DATA SHOWN Start Marker

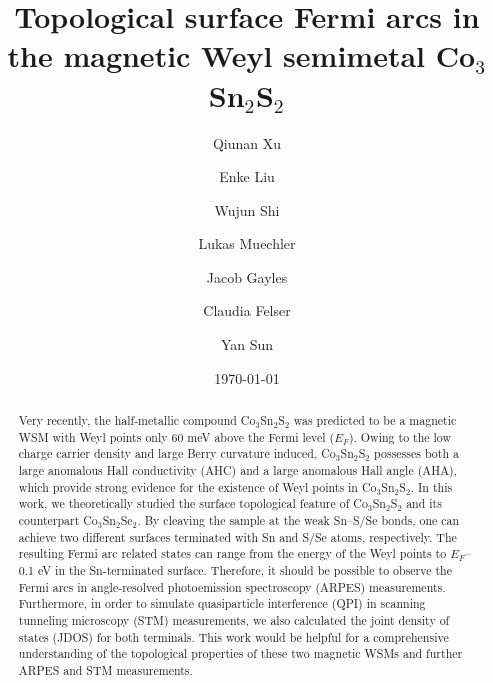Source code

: \documentclass[aps,prb,reprint,superscriptaddress,amssymb,amsmath]{revtex4-1}
\begin{document}
\title{Topological surface Fermi arcs in the magnetic Weyl semimetal Co$_3$Sn$_2$S$_2$}

\author{Qiunan Xu}
\author{Enke Liu}
\author{Wujun Shi}
\author{Lukas Muechler}
\author{Jacob Gayles}
\author{Claudia Felser}
\author{Yan Sun}

\date{\today}

\begin{abstract}
Very recently, the half-metallic compound Co$_3$Sn$_2$S$_2$ was predicted to be a magnetic WSM with Weyl points only 60 meV above the Fermi level ($E_F$). 
Owing to the low charge carrier density and large Berry curvature induced, 
Co$_3$Sn$_2$S$_2$ possesses both a large anomalous Hall conductivity (AHC) and a large anomalous Hall angle (AHA), 
which provide strong evidence for the existence of Weyl points in Co$_3$Sn$_2$S$_2$. 
In this work, we theoretically studied the surface topological feature of Co$_3$Sn$_2$S$_2$ and its counterpart
Co$_3$Sn$_2$Se$_2$. By cleaving the sample at the weak Sn--S/Se bonds, one can achieve two different surfaces terminated with Sn and S/Se atoms, respectively. 
The resulting Fermi arc related states can range from the energy of the Weyl points to $E_F$--0.1 eV in the Sn-terminated surface.
Therefore, it should be possible to observe the Fermi arcs in angle-resolved photoemission spectroscopy (ARPES) measurements. 
Furthermore, in order to simulate quasiparticle interference (QPI) in scanning tunneling microscopy (STM) measurements, 
we also calculated the joint density of states (JDOS) for both terminals. 
This work would be helpful for a comprehensive understanding of the topological properties of these two magnetic WSMs 
and further ARPES and STM measurements.
\end{abstract}
\end{document}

DATA SHOWN End Marker

### [DIRECTIONS]
In the entries above, find each line that has the word "work". Copy it.

### [THE ANSWER]
In this work, we theoretically studied the surface topological feature of Co$_3$Sn$_2$S$_2$ and its counterpart
This work would be helpful for a comprehensive understanding of the topological properties of these two magnetic WSMs 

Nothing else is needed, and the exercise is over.